Johansson Jakob, Ridefelt Peter, Basu Samar, Rubertsson Sten
Department of Surgical Sciences, Anaesthesiology and Intensive Care, Uppsala University Hospital, Uppsala S-751 85, Sweden.
Resuscitation. 2004 Jul;62(1):71-8. doi: 10.1016/j.resuscitation.2004.02.010.
To determine whether antithrombin (AT) administration during cardiopulmonary resuscitation (CPR) increased cerebral circulation and reduced reperfusion injury.
Ventricular fibrillation was induced in 24 anaesthetised pigs. After a 5-min non-intervention interval, CPR was started. The animals were randomised into two groups. The treatment group received AT (250 U/kg) and the control group received placebo, after 7 min of CPR. Defibrillation was attempted after 9 min of CPR. If restoration of spontaneous circulation (ROSC) was achieved, the animals were observed for 4 h. Cortical cerebral blood flow was measured using laser-Doppler flowmetry. Cerebral oxygen extraction was calculated to reflect the relation between global cerebral circulation and oxygen demand.

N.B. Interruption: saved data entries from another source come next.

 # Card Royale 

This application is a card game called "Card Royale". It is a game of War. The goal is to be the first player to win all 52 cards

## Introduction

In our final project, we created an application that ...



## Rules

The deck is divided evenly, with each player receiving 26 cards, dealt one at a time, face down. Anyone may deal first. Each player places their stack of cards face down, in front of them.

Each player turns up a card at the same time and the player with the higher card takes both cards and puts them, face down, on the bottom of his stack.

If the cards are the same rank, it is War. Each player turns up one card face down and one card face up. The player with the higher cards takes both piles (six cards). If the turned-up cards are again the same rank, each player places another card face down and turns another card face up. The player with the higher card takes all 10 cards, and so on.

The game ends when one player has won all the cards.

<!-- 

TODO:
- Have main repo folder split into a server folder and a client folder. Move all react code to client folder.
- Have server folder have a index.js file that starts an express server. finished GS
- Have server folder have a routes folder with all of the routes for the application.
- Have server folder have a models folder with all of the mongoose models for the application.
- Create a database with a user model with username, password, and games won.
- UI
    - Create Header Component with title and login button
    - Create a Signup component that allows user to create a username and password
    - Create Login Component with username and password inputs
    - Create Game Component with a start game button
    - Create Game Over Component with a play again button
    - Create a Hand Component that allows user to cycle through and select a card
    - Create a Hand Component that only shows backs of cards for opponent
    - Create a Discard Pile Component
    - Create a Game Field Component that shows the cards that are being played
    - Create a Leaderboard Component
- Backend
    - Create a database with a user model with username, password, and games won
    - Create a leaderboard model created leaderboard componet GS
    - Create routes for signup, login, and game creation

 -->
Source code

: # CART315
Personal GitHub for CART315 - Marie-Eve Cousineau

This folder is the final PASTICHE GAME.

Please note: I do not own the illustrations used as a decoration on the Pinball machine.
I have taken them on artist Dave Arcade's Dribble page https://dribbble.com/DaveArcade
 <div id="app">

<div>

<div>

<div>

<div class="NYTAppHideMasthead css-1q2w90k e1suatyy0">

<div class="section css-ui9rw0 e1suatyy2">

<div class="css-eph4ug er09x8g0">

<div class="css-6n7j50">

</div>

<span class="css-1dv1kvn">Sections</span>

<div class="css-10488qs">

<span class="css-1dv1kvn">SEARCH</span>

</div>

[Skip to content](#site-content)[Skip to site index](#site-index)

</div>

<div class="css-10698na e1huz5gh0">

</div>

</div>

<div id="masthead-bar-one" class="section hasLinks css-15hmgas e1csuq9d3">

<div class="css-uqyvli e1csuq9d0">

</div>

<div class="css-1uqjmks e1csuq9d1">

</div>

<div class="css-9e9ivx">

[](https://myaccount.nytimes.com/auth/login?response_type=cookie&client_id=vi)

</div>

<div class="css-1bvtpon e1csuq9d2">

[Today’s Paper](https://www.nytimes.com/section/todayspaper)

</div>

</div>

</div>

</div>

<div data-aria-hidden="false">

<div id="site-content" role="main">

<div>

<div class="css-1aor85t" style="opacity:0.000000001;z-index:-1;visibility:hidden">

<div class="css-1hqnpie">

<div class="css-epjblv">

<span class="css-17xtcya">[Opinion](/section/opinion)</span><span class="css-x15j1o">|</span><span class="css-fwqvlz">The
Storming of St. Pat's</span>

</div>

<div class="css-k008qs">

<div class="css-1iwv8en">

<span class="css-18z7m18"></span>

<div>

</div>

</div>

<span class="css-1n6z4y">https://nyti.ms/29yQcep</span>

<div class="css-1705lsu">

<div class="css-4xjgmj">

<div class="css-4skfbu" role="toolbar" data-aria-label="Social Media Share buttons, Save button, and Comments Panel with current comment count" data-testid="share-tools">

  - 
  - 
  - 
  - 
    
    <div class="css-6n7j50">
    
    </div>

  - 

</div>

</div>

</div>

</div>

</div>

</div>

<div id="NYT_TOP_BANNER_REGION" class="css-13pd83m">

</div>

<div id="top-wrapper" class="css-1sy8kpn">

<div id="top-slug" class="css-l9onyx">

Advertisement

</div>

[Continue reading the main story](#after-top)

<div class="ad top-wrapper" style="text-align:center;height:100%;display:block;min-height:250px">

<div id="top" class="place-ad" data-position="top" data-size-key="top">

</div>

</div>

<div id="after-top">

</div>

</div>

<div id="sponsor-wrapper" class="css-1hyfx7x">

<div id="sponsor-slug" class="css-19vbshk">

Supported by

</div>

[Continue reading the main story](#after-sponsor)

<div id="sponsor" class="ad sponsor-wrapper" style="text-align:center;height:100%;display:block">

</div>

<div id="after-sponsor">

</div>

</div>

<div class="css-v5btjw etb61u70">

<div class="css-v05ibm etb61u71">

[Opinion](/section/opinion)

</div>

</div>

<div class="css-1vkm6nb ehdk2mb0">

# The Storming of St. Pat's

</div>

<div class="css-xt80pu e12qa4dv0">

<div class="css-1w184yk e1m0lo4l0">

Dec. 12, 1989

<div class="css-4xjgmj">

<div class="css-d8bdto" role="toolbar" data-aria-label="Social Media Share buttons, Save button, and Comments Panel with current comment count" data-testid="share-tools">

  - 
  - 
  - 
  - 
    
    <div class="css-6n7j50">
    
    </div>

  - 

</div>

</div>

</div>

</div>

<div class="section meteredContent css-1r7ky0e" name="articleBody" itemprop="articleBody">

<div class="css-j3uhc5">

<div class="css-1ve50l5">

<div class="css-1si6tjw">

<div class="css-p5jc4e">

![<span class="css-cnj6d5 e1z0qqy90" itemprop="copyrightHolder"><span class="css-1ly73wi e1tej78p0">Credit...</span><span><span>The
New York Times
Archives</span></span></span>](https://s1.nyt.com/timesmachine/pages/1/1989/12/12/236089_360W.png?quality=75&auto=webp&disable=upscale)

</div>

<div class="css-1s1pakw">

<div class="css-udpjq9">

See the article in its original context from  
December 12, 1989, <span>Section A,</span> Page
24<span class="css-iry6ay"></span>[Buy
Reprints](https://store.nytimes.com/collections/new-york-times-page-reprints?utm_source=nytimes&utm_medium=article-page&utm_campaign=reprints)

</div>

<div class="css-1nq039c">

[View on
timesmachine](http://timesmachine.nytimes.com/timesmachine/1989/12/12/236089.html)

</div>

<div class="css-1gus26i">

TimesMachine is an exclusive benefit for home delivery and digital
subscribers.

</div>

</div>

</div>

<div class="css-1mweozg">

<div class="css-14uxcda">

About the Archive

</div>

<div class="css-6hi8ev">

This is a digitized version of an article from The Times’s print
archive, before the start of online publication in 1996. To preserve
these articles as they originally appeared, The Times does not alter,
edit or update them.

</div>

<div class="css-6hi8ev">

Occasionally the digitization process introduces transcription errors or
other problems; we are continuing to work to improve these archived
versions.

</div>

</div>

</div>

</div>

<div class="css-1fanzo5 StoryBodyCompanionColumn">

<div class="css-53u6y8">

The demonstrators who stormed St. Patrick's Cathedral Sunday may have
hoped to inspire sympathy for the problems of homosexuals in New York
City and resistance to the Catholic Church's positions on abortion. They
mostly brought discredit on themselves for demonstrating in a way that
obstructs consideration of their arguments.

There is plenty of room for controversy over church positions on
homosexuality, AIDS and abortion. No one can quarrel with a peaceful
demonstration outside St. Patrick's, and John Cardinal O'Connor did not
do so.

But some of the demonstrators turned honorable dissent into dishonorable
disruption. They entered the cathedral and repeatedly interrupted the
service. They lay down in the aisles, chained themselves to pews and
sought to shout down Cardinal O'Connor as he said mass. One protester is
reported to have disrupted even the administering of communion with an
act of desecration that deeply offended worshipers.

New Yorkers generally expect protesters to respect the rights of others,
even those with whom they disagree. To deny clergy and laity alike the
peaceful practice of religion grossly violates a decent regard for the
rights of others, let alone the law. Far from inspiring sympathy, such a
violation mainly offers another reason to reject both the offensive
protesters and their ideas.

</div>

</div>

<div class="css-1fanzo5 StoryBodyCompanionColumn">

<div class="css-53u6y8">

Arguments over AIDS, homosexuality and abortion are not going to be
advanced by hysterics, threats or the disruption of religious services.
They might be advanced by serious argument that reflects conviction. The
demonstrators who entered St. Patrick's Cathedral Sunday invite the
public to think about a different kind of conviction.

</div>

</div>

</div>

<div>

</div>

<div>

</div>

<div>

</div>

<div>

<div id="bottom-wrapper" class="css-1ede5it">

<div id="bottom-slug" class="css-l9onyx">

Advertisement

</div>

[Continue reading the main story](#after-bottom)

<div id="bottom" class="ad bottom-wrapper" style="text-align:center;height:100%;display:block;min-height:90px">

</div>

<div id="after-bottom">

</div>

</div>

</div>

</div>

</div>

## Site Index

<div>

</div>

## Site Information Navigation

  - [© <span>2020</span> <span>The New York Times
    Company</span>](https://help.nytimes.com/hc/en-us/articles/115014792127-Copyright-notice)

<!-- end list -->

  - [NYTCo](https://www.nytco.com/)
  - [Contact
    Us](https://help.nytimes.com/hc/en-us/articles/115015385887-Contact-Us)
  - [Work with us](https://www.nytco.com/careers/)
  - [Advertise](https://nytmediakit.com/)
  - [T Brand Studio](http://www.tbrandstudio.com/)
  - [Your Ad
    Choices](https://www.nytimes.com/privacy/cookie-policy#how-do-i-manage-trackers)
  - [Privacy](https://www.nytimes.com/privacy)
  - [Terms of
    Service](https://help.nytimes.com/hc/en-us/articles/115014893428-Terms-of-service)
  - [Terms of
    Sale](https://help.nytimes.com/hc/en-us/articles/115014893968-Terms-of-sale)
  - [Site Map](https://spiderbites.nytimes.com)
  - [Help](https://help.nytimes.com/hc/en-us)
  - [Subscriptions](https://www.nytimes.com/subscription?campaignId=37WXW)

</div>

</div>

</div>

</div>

Measurements of eicosanoids (8-iso-PGF(2alpha) and 15-keto-dihydro-PGF(2alpha)), AT, thrombin-antithrombin complex (TAT) and soluble fibrin in jugular bulb plasma were performed to detect any signs of cerebral oxidative injury, inflammation and coagulation.
There was no difference between the groups in cortical cerebral blood flow, cerebral oxygen extraction, or levels of eicosanoids, TAT or soluble fibrin in jugular bulb plasma after ROSC. In the control group reduction of AT began 15 min after ROSC and continued throughout the entire observation period (P < 0.05). Eicosanoids and TAT were increased compared to baseline in all animals (P < 0.01).
In this experimental model of CPR, AT administration did not increase cerebral circulation or reduce reperfusion injury after ROSC.
确定在心肺复苏(CPR)期间给予抗凝血酶(AT)是否能增加脑循环并减少再灌注损伤。
对24只麻醉猪诱发心室颤动。在5分钟的非干预间隔后,开始进行心肺复苏。将动物随机分为两组。在心肺复苏7分钟后,治疗组接受AT(250 U/kg),对照组接受安慰剂。在心肺复苏9分钟后尝试除颤。如果实现自主循环恢复(ROSC),则对动物观察4小时。使用激光多普勒血流仪测量大脑皮质血流量。计算脑氧摄取量以反映全脑循环与氧需求之间的关系。检测颈静脉球血浆中的类花生酸(8-异前列腺素F2α和15-酮二氢前列腺素F2α)、AT、凝血酶-抗凝血酶复合物(TAT)和可溶性纤维蛋白,以检测脑氧化损伤、炎症和凝血的任何迹象。
自主循环恢复后,两组在大脑皮质血流量、脑氧摄取量或颈静脉球血浆中的类花生酸、TAT或可溶性纤维蛋白水平方面没有差异。在对照组中,抗凝血酶在自主循环恢复后15分钟开始下降,并在整个观察期持续下降(P < 0.05)。与基线相比,所有动物的类花生酸和TAT均升高(P < 0.01)。
在这个心肺复苏实验模型中,给予抗凝血酶并没有增加脑循环或减少自主循环恢复后的再灌注损伤。